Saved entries
##############################

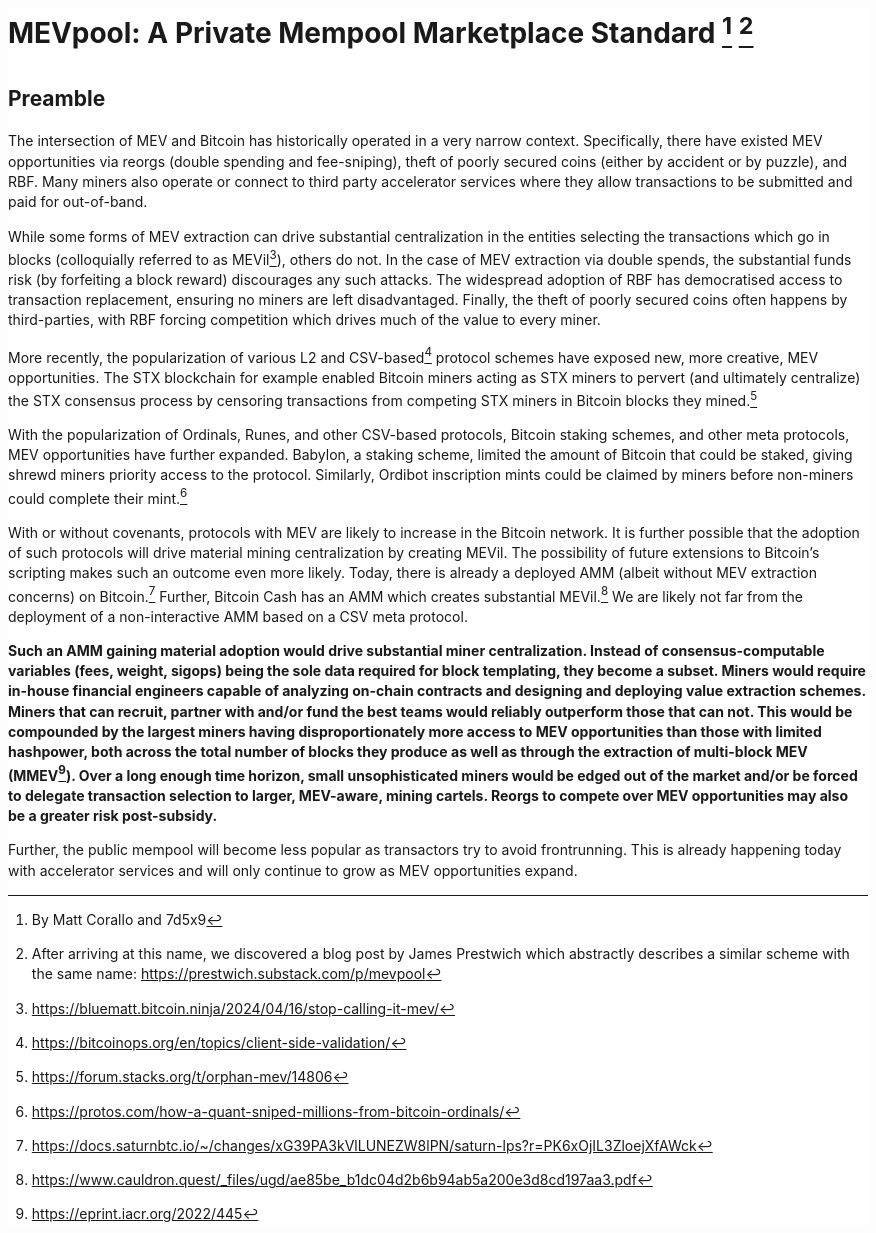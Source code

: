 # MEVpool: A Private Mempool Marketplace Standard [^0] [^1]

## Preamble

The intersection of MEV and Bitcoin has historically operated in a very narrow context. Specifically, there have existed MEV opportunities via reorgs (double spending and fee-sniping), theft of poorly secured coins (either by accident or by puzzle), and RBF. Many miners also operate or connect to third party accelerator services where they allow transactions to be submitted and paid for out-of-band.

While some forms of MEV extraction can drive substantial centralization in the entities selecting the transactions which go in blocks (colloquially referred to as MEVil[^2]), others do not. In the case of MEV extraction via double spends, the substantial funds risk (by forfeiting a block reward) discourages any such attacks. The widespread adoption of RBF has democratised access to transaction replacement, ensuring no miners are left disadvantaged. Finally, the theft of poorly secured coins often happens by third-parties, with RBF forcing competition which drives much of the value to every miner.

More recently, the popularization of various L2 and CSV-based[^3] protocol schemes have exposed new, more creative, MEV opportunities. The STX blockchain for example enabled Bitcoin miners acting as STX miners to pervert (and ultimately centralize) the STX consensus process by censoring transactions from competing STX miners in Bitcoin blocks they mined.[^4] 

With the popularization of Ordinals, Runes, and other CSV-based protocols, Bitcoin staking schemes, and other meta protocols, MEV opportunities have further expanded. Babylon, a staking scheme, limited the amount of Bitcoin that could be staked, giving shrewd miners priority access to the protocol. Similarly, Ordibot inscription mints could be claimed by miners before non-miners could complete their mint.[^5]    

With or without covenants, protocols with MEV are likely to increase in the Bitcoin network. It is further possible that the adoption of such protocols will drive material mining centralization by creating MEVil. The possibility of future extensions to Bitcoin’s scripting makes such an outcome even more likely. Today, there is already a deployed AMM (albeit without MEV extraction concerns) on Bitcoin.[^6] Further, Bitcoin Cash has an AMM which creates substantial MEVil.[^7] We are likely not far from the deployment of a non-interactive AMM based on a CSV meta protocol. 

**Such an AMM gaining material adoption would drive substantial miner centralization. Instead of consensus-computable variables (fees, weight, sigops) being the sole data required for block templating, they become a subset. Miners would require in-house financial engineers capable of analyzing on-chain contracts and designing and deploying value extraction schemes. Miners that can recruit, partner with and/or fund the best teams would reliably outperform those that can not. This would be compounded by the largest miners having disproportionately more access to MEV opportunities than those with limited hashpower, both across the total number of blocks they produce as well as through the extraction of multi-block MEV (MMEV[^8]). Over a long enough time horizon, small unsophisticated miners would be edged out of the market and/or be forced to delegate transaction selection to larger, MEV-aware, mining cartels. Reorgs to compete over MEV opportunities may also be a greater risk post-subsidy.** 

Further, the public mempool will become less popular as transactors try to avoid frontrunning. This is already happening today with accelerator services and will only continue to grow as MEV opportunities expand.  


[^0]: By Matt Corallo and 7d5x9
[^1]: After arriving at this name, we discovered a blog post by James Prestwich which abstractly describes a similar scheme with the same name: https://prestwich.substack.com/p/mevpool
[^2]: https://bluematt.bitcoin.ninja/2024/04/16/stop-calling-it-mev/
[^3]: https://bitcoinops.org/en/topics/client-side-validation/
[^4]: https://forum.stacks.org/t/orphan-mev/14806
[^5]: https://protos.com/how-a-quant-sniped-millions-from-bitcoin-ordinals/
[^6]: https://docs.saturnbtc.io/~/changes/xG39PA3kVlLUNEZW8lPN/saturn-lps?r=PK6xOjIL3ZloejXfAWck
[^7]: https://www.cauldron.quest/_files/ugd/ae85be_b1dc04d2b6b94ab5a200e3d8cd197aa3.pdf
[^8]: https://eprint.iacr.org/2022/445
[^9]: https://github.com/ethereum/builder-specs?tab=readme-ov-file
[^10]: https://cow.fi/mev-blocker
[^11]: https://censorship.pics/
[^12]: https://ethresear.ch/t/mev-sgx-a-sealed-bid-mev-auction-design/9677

##############################

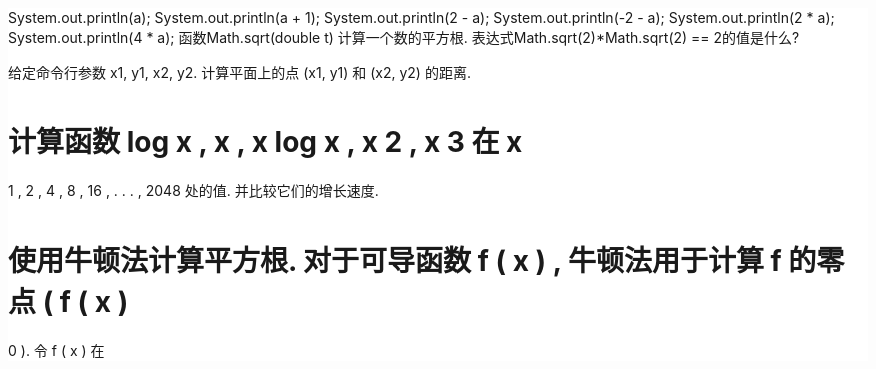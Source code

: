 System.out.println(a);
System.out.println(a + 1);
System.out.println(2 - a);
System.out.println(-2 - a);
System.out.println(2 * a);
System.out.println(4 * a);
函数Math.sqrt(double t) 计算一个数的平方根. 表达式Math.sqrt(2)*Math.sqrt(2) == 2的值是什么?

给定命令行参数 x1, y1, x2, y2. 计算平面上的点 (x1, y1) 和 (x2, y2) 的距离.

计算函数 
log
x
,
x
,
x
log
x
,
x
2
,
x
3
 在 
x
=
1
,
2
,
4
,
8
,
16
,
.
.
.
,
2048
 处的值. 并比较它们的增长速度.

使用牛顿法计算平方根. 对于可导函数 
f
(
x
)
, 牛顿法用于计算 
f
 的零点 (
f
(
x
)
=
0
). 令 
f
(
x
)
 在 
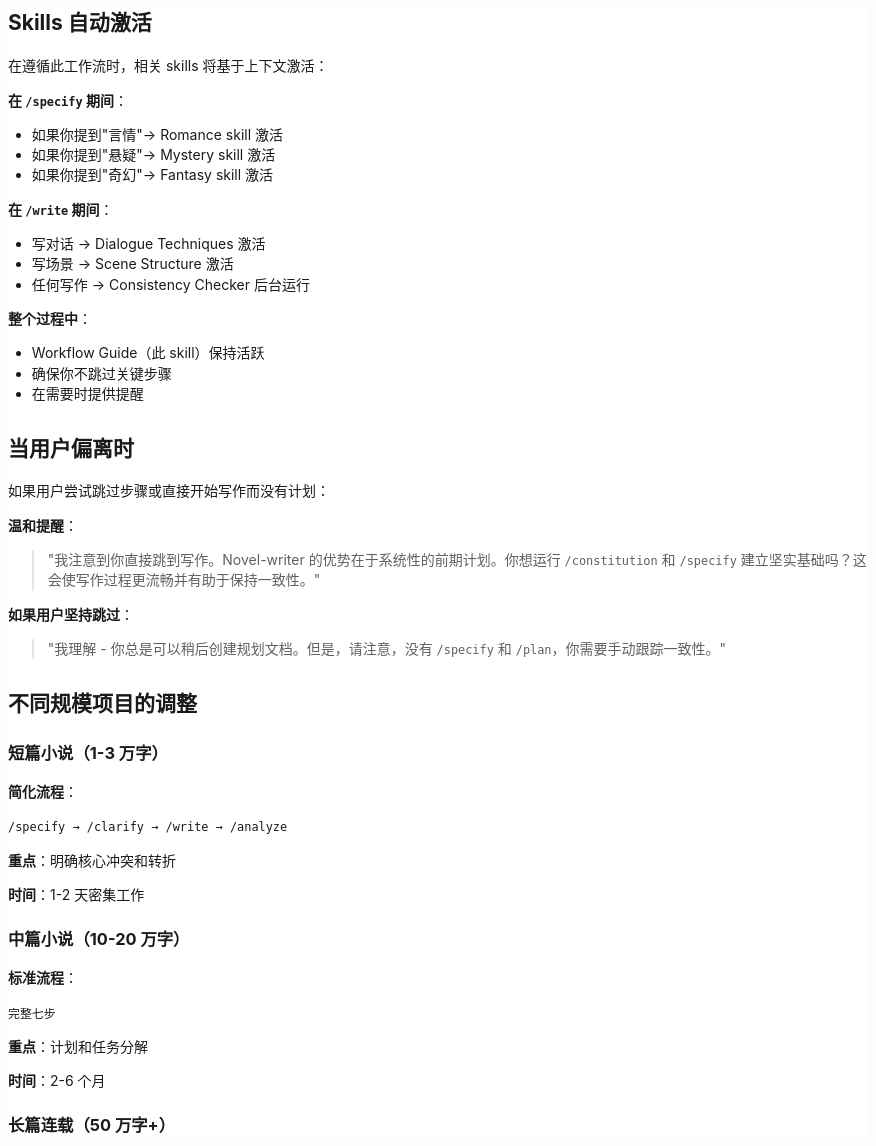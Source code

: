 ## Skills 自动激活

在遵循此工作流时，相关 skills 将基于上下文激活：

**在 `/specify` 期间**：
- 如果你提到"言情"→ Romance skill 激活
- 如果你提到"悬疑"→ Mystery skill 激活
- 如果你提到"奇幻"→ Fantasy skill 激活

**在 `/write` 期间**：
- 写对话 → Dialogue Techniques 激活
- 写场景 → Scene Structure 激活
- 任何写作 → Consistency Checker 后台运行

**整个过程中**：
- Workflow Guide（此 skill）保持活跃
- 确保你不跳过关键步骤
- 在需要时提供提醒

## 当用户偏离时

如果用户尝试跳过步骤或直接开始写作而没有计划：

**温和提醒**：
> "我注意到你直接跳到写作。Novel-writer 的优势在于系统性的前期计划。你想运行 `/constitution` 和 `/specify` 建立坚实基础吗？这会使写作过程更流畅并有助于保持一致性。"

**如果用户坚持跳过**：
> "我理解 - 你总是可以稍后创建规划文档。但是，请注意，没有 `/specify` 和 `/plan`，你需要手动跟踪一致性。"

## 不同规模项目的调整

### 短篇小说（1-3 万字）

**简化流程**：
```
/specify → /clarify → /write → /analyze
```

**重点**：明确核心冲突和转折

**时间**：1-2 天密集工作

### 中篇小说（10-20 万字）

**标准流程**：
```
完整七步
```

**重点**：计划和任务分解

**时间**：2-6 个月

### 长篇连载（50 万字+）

##############################

Work required ::
Some lines above contain the word "third". Copy each of them.

Answer to the exercise ::
The intersection of MEV and Bitcoin has historically operated in a very narrow context. Specifically, there have existed MEV opportunities via reorgs (double spending and fee-sniping), theft of poorly secured coins (either by accident or by puzzle), and RBF. Many miners also operate or connect to third party accelerator services where they allow transactions to be submitted and paid for out-of-band.
While some forms of MEV extraction can drive substantial centralization in the entities selecting the transactions which go in blocks (colloquially referred to as MEVil[^2]), others do not. In the case of MEV extraction via double spends, the substantial funds risk (by forfeiting a block reward) discourages any such attacks. The widespread adoption of RBF has democratised access to transaction replacement, ensuring no miners are left disadvantaged. Finally, the theft of poorly secured coins often happens by third-parties, with RBF forcing competition which drives much of the value to every miner.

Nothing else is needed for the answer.